#### Material for the task ####
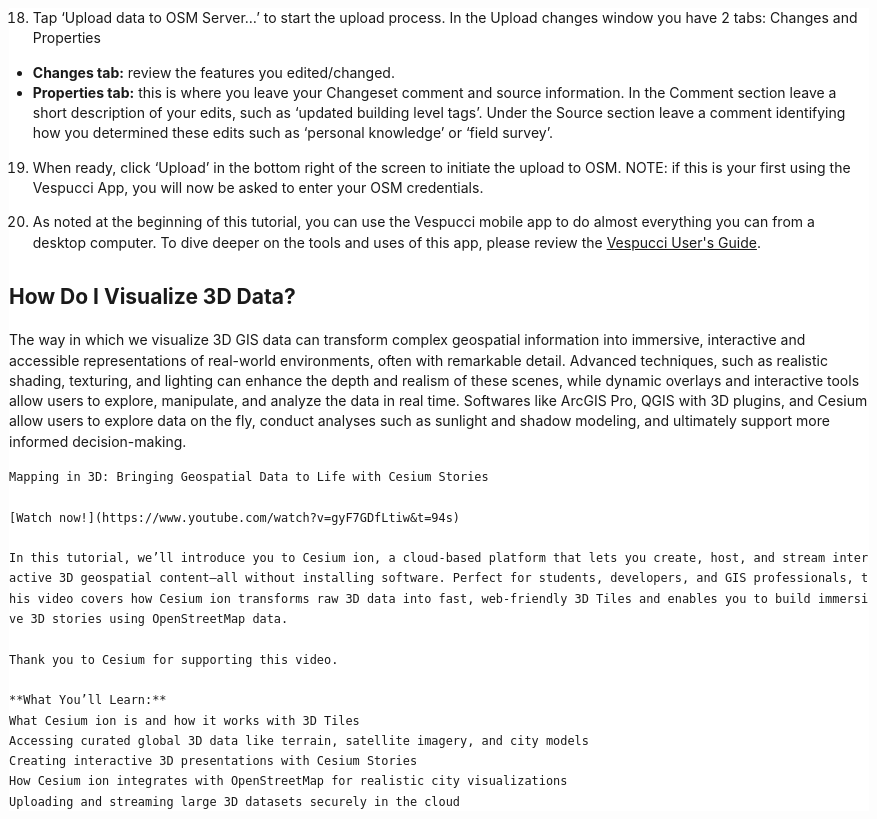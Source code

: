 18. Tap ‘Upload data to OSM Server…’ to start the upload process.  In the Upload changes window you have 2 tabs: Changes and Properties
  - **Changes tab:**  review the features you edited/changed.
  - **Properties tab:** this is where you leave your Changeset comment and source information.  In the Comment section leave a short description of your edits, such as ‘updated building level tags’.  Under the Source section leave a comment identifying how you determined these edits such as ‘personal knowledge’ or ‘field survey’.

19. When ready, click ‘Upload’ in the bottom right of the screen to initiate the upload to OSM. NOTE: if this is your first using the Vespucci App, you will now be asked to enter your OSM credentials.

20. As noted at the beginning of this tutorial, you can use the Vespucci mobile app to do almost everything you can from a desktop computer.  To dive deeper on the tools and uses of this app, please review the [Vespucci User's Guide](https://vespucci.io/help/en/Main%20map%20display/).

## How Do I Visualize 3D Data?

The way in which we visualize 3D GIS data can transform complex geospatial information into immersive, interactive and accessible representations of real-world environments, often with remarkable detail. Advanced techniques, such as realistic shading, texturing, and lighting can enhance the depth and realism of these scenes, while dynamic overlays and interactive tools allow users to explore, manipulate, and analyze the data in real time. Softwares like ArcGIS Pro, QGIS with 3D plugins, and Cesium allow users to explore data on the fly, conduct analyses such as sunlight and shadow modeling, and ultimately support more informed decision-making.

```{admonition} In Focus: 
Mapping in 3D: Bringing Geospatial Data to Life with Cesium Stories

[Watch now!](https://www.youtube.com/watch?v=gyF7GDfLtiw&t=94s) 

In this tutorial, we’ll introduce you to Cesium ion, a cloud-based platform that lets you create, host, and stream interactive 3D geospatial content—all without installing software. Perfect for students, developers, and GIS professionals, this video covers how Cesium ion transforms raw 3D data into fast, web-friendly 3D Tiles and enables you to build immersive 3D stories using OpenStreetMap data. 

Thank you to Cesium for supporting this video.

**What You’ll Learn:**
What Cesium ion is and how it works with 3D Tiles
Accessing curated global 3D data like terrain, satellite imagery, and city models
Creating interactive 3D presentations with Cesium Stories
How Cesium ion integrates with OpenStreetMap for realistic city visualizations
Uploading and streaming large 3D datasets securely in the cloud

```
####
#### Material for the task ####
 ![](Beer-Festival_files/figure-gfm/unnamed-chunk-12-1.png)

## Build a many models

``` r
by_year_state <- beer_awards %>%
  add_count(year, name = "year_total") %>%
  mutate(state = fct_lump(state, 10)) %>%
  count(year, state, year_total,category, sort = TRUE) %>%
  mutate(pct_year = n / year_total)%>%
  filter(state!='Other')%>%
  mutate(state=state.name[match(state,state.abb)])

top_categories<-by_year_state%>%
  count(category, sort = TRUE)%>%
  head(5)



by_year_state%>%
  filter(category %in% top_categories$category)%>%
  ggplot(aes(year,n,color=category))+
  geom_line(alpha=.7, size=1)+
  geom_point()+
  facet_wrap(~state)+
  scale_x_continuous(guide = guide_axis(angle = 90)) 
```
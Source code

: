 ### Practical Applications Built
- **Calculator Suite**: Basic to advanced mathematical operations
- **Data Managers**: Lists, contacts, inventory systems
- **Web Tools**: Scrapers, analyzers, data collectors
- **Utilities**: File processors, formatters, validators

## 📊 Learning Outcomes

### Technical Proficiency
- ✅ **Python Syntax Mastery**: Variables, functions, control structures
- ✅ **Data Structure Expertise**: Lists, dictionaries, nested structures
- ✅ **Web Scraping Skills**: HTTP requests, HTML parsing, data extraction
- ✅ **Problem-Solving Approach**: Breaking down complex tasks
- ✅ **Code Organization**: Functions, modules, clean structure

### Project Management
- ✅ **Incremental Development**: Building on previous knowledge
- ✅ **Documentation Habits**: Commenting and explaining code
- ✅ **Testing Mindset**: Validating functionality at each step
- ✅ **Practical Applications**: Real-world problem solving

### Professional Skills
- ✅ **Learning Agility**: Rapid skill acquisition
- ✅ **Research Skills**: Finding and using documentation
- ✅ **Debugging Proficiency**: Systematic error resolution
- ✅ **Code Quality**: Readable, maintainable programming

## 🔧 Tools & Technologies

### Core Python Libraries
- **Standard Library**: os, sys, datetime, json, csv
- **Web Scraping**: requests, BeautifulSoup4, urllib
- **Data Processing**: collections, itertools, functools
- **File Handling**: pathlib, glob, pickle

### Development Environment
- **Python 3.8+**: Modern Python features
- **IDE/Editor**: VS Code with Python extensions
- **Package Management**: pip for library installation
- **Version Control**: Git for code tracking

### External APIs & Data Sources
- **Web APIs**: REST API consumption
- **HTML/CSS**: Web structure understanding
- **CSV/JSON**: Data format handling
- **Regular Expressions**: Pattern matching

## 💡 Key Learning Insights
####
### What is being asked
Write out each line of the data that holds the string "models".

### Result of the exercise
Accessing curated global 3D data like terrain, satellite imagery, and city models
## Build a many models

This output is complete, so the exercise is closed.